NASHUA — A Florida man was sentenced this week in federal court for his involvement in a widespread scheme to steal customers’ debit and credit card account numbers and personal information from gas stations across New England.
Among the targeted locations was a gas station in Nashua.
Luis Angel Naranjo Rodriguez, 32, of Hialeah, Florida, received a five-year prison sentence followed by three years of supervised release from U.S. District Court Judge Richard G. Stearns.
Naranjo Rodriguez was also ordered to pay $21,267 in restitution to the victims of the scheme.
The fraudulent operation involved the covert installation of card skimming devices at gas pumps in New Hampshire and other New England states.
These devices were designed to clandestinely transmit stolen account information to Naranjo Rodriguez’s mobile phone, shortly after customers used their cards to make gas purchases at the compromised pumps.
Card skimmers linked to Naranjo Rodriguez’s mobile phone were discovered at 11 different gas stations, including one in Nashua, New Hampshire, along with Lynnfield, Concord, Malden, Taunton, Randolph, and Raynham in Massachusetts, as well as Portland, Maine, and Willington, Connecticut.
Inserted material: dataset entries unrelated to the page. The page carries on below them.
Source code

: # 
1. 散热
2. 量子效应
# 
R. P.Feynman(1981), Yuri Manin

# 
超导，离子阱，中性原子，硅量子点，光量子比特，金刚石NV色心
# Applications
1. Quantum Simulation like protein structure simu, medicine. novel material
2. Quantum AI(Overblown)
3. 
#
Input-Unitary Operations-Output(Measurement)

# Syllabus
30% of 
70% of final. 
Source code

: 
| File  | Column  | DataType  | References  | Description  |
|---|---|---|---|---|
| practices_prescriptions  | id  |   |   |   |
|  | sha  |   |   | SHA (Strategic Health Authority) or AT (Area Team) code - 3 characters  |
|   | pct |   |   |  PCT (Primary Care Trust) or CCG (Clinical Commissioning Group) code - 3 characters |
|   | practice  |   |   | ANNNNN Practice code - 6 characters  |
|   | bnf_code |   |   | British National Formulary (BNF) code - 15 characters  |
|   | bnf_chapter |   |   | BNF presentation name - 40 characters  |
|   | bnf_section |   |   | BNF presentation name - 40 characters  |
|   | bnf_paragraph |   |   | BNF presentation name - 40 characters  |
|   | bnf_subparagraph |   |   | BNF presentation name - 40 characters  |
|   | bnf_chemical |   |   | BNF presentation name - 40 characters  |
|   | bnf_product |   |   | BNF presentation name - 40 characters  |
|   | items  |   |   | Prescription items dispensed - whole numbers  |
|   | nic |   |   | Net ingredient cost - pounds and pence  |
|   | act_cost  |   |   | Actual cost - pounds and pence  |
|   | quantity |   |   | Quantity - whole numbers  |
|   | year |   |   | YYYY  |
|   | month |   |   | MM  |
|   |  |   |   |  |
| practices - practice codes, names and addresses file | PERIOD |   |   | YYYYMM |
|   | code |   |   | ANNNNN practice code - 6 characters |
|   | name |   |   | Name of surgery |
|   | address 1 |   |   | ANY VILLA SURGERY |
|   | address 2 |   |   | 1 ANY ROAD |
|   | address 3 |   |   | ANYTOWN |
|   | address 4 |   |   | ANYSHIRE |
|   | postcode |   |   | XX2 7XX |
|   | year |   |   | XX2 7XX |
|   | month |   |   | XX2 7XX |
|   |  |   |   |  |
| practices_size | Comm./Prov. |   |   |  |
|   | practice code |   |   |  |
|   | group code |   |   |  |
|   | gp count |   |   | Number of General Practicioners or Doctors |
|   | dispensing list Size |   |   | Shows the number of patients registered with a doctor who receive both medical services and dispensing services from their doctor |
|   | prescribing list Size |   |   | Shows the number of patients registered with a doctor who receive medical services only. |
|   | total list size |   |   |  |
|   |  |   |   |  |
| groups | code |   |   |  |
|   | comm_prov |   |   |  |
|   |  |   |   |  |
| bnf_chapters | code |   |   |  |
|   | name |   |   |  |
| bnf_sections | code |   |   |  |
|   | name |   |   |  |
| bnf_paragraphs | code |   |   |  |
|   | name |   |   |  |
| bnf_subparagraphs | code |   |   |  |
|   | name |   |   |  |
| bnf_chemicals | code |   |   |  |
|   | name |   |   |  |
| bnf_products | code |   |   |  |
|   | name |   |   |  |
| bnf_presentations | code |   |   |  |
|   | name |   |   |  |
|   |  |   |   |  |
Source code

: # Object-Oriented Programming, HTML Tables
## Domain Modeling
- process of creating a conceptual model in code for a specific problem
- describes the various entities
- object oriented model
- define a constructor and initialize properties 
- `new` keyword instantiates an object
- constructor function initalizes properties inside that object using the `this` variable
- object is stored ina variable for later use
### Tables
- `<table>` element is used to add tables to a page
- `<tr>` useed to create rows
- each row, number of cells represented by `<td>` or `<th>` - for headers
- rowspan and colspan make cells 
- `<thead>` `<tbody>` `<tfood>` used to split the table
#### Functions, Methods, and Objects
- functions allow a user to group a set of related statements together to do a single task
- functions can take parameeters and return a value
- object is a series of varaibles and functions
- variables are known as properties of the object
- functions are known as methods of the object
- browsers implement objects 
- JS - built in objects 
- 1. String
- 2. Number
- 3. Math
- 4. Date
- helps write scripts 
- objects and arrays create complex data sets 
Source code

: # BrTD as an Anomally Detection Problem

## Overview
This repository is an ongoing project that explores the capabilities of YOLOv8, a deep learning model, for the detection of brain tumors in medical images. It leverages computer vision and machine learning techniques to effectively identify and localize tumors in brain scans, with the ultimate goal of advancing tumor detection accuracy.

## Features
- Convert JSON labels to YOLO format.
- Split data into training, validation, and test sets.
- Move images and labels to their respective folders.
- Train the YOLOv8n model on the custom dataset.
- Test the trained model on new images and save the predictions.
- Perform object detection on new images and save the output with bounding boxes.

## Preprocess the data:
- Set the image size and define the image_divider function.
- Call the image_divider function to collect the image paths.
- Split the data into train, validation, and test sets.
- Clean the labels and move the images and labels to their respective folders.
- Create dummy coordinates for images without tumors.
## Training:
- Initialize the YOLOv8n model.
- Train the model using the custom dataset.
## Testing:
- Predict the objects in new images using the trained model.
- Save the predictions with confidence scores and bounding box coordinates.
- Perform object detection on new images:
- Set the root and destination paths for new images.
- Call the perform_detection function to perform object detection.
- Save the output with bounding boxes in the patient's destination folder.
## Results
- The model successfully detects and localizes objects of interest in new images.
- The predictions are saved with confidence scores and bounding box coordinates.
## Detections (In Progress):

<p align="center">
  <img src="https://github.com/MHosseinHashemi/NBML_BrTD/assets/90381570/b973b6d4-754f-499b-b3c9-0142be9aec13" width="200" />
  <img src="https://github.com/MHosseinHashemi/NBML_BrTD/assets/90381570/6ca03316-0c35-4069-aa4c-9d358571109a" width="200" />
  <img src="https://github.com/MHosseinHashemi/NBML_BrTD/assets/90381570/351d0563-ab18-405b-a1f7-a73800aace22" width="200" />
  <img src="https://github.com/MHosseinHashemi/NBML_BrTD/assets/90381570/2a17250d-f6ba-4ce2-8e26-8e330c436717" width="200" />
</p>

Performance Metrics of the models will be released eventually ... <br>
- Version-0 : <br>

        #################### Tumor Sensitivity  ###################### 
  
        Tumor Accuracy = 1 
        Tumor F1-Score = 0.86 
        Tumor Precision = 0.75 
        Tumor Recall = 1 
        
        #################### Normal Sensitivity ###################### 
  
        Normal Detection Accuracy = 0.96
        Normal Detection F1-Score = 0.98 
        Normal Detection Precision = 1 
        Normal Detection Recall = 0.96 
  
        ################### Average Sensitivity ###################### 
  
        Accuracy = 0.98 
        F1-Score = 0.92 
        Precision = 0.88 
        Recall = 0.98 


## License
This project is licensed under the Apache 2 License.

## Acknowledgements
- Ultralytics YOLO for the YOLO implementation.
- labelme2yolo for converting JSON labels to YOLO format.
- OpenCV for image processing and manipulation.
From April to November 2019, Naranjo Rodriguez frequently traveled from Florida to Massachusetts to maintain the network of card skimmers.
Throughout the scheme, his mobile phone received over 4,800 text messages containing stolen debit and credit card account numbers.
Many of these messages also contained the names and Personal Identification Numbers of the account holders.
Using the account information he had obtained, Naranjo Rodriguez cloned victims’ accounts onto gift cards and other prepaid cards.
He then proceeded to exploit the stolen funds through various means, including making ATM withdrawals, purchasing high-value consumer goods for resale in secondary markets, and requesting cash back on debit card transactions.
Naranjo Rodriguez’s illicit activities were captured on security cameras on November 16, 2019, at a gas station in Framingham and a CVS store, where he used four cloned cards to withdraw money from victims’ bank accounts at ATMs.
Later that same night, he was apprehended tampering with a fuel pump at the Concord Rotary Gulf gas station.
Authorities found four cloned cards from the earlier ATM withdrawals, as well as fuel pump keys, black latex gloves, four card skimming devices, and the mobile phone that had been receiving the text messages with stolen credit and debit card account numbers.